Summary
Is the trend of institutional investors leaving BoA as well as well as other larger FI's tell a story of things to come? What is the motivation behind these moves? A lack of faith in BoA strategies ? Concerns about capitol? Are more loan losses that are still predicted to come in the 2nd through 4th quarter helping to squash a continued rally?
Analysis
This latest move by Temasek to dump its position in B of A could be the signal of a pretty significant event. Other institutional investors in B of A as well as other larger FI's are also watching this event as ha harbinger of things to come. The big question is why now? Is it the overall continued uncertainty of the bank itself? Is it continued concern about the Merrill integration? Is it fear of the possible need to increase loan loss reserves due to forecasted loan losses? Is it the government’s hooks into the fabric of the banking system? Or is it a combination of these issues and possibly others as well. The fact is that our own governments continued assault on most of the banks reputations, management, board make up and practices continues to weaken the FI's standing in the country as well as the world.

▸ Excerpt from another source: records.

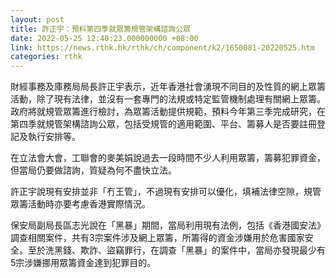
 ```yaml
---
layout: post
title: 許正宇：預料第四季就眾籌規管架構諮詢公眾
date: 2022-05-25 12:40:23.000000000 +08:00
link: https://news.rthk.hk/rthk/ch/component/k2/1650081-20220525.htm
categories: rthk
---
```


財經事務及庫務局局長許正宇表示，近年香港社會湧現不同目的及性質的網上眾籌活動，除了現有法律，並沒有一套專門的法規或特定監管機制處理有關網上眾籌。政府將就規管眾籌進行檢討，為眾籌活動提供規範，預料今年第三季完成研究，在第四季就規管架構諮詢公眾，包括受規管的適用範圍、平台、籌募人是否要註冊登記及執行安排等。

在立法會大會，工聯會的麥美娟說過去一段時間不少人利用眾籌，籌募犯罪資金，但當局仍要做諮詢，質疑為何不盡快立法。

許正宇說現有安排並非「冇王管」，不過現有安排可以優化，填補法律空隙，規管眾籌活動時亦要考慮香港實際情況。

保安局副局長區志光說在「黑暴」期間，當局利用現有法例，包括《香港國安法》調查相關案件，共有3宗案件涉及網上眾籌，所籌得的資金涉嫌用於危害國家安全。至於洗黑錢、欺詐、盜竊罪行，在調查「黑暴」的案件中，當局亦發現最少有5宗涉嫌挪用眾籌資金達到犯罪目的。
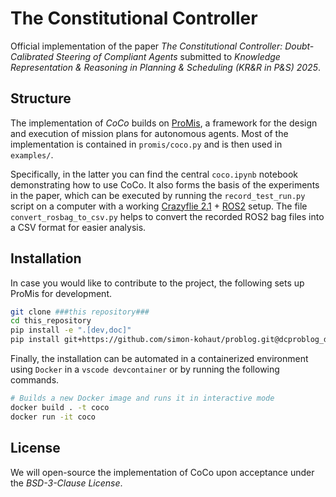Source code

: # The Constitutional Controller

Official implementation of the paper *The Constitutional Controller: Doubt-Calibrated Steering of Compliant Agents* submitted to *Knowledge Representation & Reasoning in Planning & Scheduling (KR&R in P&S) 2025*.

## Structure

The implementation of *CoCo* builds on [ProMis](https://github.com/HRI-EU/ProMis), a framework for the design and execution of mission plans for autonomous agents.
Most of the implementation is contained in `promis/coco.py` and is then used in `examples/`.

Specifically, in the latter you can find the central `coco.ipynb` notebook demonstrating how to use CoCo.
It also forms the basis of the experiments in the paper, which can be executed by running the `record_test_run.py` script on a computer with a working [Crazyflie 2.1](https://www.bitcraze.io/products/old-products/crazyflie-2-1/) + [ROS2](docs.ros.org/en/rolling) setup.
The file `convert_rosbag_to_csv.py` helps to convert the recorded ROS2 bag files into a CSV format for easier analysis.

## Installation

In case you would like to contribute to the project, the following sets up ProMis for development.

```bash
git clone ###this repository###
cd this_repository
pip install -e ".[dev,doc]"
pip install git+https://github.com/simon-kohaut/problog.git@dcproblog_develop
```

Finally, the installation can be automated in a containerized environment using `Docker` in a `vscode devcontainer` or by running the following commands.

```bash
# Builds a new Docker image and runs it in interactive mode
docker build . -t coco
docker run -it coco
```

## License

We will open-source the implementation of CoCo upon acceptance under the *BSD-3-Clause License*.
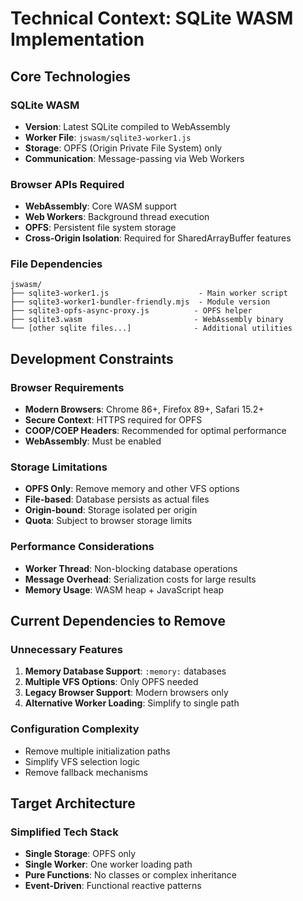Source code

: # Technical Context: SQLite WASM Implementation

## Core Technologies

### SQLite WASM
- **Version**: Latest SQLite compiled to WebAssembly
- **Worker File**: `jswasm/sqlite3-worker1.js`
- **Storage**: OPFS (Origin Private File System) only
- **Communication**: Message-passing via Web Workers

### Browser APIs Required
- **WebAssembly**: Core WASM support
- **Web Workers**: Background thread execution  
- **OPFS**: Persistent file system storage
- **Cross-Origin Isolation**: Required for SharedArrayBuffer features

### File Dependencies
```
jswasm/
├── sqlite3-worker1.js                    - Main worker script
├── sqlite3-worker1-bundler-friendly.mjs  - Module version
├── sqlite3-opfs-async-proxy.js          - OPFS helper
├── sqlite3.wasm                         - WebAssembly binary
└── [other sqlite files...]              - Additional utilities
```

## Development Constraints

### Browser Requirements
- **Modern Browsers**: Chrome 86+, Firefox 89+, Safari 15.2+
- **Secure Context**: HTTPS required for OPFS
- **COOP/COEP Headers**: Recommended for optimal performance
- **WebAssembly**: Must be enabled

### Storage Limitations
- **OPFS Only**: Remove memory and other VFS options
- **File-based**: Database persists as actual files
- **Origin-bound**: Storage isolated per origin
- **Quota**: Subject to browser storage limits

### Performance Considerations
- **Worker Thread**: Non-blocking database operations
- **Message Overhead**: Serialization costs for large results
- **Memory Usage**: WASM heap + JavaScript heap

## Current Dependencies to Remove

### Unnecessary Features
1. **Memory Database Support**: `:memory:` databases
2. **Multiple VFS Options**: Only OPFS needed
3. **Legacy Browser Support**: Modern browsers only
4. **Alternative Worker Loading**: Simplify to single path

### Configuration Complexity
- Remove multiple initialization paths
- Simplify VFS selection logic
- Remove fallback mechanisms

## Target Architecture

### Simplified Tech Stack
- **Single Storage**: OPFS only
- **Single Worker**: One worker loading path
- **Pure Functions**: No classes or complex inheritance
- **Event-Driven**: Functional reactive patterns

Institutional investors by themselves are normally the most consistent and conservative in their investment strategies. They are typically in for the long haul based on a maximization of their return on investment. However, based on the questions that are posed above is there enough instability still remaining in the domestic and global banking sector to disrupt the long haul strategy. Even with financials stocks bargain basement pricing generally speaking, those that have a stake in the bank’s stock normally would remain in place. To exit now with a loss is a concern unless there is further systemic risk that would indicate even further dilution of the financials capital positions. To some the institutional investors play would be to jump into the financial market and wait for the normal appreciation based on the upticks in this current economic cycle. Of course the end game is yet to be played out.
The biggest fear, from my perspective, and most likely the perspective of most institutional investors, is that the governments continued back door maneuvering or under current to control compensation, executive management and board seats through the TARP investments that were made creates a powerful incentive to divest institutional investment or to remain out of it. The fact that many of these banks were strong armed into taking these funds and are no not being allowed to repay them speaks volumes to the fear of either a semi-nationalization strategy or a full nationalization strategy. Every time we watch the new Treasury Secretary speak about the financial sector, fear creeps back into the markets, which is evident in their share prices. As long as these subliminal messages continue to come into the market the longer it will take for any recovery to take root and hold on.
The founding fathers mandate to the government, as it relates to the public sector has always been “Do no harm”. At this point in time that mandate has “left the building”. Whether it be institutional investors or private capital, the sidelines right now look very very comfortable. So, will we see more and more institutional investors pull out of their current positions? I think we already have the answer to that question.